Childhood and education
Hephaestion’s exact age is not known. No concise biography has ever been written about him, likely stemming from the fact that he died before Alexander and none of those among Alexander’s companions who survived him would have had a need to promote someone other than themselves. Many scholars cite Hephaestion’s age as being similar to Alexander’s so it’s fair to assume that he was born about 356 BC. Hephaestion is said to have become a page in 343 BC, a role common to adolescent boys of the aristocratic class in Macedon. Now a member of court life, it is possible that the two future conquerors would have met around this time.
The only surviving anecdote from Hephaestion’s youth comes courtesy of the Alexander Romance. According to this tale “..one day when Alexander was 15 years old..sailing with Hephaestion, his friend, he easily reached Pisa and he wentt off to stroll with Hephaestion”. That Alexander’s exact age is given provides another clue to Hephaestion’s upbringing because at fifteen Alexander and his companions were at Mieza studying under Aristotle.

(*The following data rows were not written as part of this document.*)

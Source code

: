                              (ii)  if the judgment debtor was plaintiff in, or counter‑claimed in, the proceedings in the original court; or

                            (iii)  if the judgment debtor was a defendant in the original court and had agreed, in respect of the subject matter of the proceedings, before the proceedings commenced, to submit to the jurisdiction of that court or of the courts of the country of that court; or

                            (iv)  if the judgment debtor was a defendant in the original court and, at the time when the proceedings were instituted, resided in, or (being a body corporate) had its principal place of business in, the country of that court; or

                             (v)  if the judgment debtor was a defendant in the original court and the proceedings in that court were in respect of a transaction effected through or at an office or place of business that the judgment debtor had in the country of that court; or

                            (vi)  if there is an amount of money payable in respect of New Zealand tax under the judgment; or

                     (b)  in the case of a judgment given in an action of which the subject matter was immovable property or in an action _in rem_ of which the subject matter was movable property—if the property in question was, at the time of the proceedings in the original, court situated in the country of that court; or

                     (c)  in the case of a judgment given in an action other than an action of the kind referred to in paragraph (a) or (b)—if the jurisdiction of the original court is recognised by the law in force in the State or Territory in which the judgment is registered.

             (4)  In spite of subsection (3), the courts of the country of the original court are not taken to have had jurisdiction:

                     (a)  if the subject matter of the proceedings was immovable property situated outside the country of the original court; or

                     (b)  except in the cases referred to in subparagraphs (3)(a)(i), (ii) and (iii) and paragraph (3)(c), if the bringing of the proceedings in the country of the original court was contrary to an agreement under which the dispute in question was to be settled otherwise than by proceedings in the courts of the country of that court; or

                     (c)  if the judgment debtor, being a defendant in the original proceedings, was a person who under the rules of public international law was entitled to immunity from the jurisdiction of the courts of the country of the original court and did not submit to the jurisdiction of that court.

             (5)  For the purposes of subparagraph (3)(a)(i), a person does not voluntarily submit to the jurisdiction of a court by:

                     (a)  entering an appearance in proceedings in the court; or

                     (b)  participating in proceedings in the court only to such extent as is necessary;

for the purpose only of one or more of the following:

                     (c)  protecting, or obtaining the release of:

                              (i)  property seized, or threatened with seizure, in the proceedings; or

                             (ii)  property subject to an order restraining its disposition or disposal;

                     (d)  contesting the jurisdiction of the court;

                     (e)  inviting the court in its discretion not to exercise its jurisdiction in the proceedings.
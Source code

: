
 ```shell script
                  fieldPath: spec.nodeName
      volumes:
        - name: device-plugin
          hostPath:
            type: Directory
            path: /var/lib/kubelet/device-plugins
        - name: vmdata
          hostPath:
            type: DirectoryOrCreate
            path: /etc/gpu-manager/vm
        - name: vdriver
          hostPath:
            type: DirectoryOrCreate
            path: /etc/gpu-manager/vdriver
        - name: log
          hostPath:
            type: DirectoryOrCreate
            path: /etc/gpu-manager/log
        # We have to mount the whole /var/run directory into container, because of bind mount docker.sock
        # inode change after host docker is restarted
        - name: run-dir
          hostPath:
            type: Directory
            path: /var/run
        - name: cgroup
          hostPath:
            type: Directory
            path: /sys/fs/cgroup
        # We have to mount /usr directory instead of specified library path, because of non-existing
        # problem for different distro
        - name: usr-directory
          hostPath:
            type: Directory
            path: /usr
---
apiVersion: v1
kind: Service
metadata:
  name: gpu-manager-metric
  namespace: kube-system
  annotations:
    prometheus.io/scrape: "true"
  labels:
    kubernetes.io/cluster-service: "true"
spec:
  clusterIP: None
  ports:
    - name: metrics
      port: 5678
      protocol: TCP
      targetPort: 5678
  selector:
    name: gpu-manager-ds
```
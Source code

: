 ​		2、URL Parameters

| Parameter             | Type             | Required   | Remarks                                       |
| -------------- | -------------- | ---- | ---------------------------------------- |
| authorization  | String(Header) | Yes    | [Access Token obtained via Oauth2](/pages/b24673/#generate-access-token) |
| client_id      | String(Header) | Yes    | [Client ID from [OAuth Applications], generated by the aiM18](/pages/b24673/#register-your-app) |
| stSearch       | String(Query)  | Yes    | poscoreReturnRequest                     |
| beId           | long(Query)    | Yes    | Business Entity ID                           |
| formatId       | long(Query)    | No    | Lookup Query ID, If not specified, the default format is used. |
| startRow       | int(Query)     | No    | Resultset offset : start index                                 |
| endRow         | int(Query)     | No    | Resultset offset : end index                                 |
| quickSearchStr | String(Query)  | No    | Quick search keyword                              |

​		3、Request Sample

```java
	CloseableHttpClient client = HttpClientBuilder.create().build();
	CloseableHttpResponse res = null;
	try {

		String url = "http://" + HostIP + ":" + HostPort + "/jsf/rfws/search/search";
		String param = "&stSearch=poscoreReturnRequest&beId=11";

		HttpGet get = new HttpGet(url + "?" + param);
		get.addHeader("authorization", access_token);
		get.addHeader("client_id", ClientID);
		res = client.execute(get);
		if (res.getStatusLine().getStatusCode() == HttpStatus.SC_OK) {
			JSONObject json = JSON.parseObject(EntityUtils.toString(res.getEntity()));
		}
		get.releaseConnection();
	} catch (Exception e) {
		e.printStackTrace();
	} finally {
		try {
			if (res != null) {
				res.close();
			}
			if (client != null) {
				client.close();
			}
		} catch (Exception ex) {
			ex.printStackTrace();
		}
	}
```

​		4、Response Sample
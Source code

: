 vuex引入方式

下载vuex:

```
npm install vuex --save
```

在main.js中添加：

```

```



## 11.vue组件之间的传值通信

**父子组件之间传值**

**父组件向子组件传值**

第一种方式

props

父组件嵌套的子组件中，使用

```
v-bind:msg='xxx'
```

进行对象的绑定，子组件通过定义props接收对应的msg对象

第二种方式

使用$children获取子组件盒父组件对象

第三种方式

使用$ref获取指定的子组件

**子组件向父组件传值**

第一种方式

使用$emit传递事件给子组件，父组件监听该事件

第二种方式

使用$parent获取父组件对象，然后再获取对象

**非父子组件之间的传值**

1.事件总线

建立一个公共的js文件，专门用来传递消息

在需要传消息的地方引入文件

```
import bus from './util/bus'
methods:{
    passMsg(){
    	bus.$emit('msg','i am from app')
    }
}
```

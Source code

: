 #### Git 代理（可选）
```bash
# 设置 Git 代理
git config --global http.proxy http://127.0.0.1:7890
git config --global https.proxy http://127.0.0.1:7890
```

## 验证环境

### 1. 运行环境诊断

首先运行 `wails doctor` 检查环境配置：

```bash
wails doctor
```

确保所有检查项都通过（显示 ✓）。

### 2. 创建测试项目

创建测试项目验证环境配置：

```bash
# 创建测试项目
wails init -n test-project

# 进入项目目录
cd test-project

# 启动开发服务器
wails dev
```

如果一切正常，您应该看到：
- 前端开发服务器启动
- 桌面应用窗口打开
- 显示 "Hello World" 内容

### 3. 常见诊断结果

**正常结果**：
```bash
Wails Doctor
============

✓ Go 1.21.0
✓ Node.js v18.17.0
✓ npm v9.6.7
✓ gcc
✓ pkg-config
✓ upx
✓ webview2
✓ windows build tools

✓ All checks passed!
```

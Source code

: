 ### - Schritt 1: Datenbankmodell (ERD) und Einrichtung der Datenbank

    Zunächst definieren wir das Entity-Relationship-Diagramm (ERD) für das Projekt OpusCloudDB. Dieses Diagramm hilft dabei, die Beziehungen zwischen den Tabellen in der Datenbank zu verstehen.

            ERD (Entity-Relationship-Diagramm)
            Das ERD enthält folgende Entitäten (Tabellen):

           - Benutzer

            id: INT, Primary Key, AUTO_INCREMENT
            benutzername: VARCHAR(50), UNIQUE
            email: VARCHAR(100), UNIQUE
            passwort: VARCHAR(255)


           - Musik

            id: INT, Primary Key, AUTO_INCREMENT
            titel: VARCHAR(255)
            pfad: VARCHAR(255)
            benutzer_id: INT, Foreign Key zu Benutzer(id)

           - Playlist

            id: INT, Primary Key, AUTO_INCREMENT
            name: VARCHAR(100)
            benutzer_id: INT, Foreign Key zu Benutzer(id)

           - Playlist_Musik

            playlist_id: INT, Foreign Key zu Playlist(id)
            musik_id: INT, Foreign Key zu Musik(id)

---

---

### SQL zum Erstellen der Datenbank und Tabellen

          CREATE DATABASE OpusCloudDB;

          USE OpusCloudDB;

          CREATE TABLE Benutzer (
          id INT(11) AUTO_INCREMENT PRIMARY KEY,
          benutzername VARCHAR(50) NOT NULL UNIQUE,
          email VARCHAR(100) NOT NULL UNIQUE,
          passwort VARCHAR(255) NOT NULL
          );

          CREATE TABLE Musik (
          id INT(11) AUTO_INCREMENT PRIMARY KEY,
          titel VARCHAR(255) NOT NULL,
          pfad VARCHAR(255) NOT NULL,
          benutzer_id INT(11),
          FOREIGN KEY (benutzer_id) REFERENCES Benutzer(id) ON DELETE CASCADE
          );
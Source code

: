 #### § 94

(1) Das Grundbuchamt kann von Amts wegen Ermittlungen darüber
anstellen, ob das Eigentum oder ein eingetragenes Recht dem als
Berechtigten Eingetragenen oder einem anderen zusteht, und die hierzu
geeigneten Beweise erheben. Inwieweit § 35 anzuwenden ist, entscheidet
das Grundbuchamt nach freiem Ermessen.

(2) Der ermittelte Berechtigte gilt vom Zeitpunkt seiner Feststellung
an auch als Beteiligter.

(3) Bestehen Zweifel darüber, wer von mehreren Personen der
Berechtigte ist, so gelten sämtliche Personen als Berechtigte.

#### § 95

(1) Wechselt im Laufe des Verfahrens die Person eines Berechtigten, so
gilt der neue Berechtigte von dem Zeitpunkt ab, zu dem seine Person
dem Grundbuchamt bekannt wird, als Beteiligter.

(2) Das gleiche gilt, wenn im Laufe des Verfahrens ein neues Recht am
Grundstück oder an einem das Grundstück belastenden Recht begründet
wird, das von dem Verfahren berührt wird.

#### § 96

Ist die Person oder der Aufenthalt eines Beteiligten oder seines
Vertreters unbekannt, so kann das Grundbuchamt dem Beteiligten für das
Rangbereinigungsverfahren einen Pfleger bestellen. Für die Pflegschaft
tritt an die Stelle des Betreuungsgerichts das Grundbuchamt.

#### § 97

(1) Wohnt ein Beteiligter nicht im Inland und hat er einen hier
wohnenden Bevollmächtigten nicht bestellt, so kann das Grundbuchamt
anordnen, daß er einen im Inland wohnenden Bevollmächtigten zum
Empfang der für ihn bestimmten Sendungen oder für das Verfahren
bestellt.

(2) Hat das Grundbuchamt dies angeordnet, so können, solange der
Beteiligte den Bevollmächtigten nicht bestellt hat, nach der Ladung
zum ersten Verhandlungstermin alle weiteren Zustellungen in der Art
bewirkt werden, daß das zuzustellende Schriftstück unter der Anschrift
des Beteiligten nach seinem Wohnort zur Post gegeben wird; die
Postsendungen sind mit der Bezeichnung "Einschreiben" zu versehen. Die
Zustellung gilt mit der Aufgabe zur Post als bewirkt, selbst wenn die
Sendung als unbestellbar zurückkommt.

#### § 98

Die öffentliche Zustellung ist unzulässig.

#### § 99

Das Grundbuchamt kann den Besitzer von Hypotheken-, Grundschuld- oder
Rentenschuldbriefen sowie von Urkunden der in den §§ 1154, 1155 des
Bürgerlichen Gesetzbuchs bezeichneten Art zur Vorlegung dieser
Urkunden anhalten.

Hephaestion has never been named among those who who attended the lectures at Mieza, but his close friendship with Alexander at that age suggests strongly that he was numbered among them. More telling is Hephaestion’s name being found in a catalogue of Aristotle’s correspondences. The letters themselves no longer exist, but for them to have found their way into an oficial catalogue, their content must have been of some significance. It implies that Hephaestion received a good education, and shows that Aristotle was impressed enough by his pupil to send letters throughout Alexander’s expanding empire to converse with him.
A few years after the lectures at Mieza, Hephaestion’s presence was notably absent when several of Alexander’s close friends were exiled as a result of the Pixodarus affair. Among those exiled by Philip II after Alexander’s failed attempt to offer himself as groom to the Carian princess were Ptolemy, Nearchus, Harpalus, Erigyius, and Laomedon. The reason for Hephaestion’s absence from this list could be due to the fact that all of the exiled men were older friends of Alexander, Erigyius himself roughly 24 years older than the prince. Hephaestion was a contemporary of Alexander and it is likely that his influence might have been seen as less of a threat than these more mature companions. Whatever Hephaestion’s opinion had been on the whole affair, like many of Alexander’s other childhood companions he was not exiled in its aftermath.
While it is true that very little detail of Hephaestion’s childhood and education can be found, that which remains gives credence to what is known about his later life. His friendship with Alexander was long lasting, as was his tenure in the court at Pella; he even shared the same education as the future Great King of Greece and Asia. With such a promising start, age and experience would have helped mould Hephaestion Amyntoros into the man who would one day be the second most powerful man in Alexander’s empire; second only to the king himself.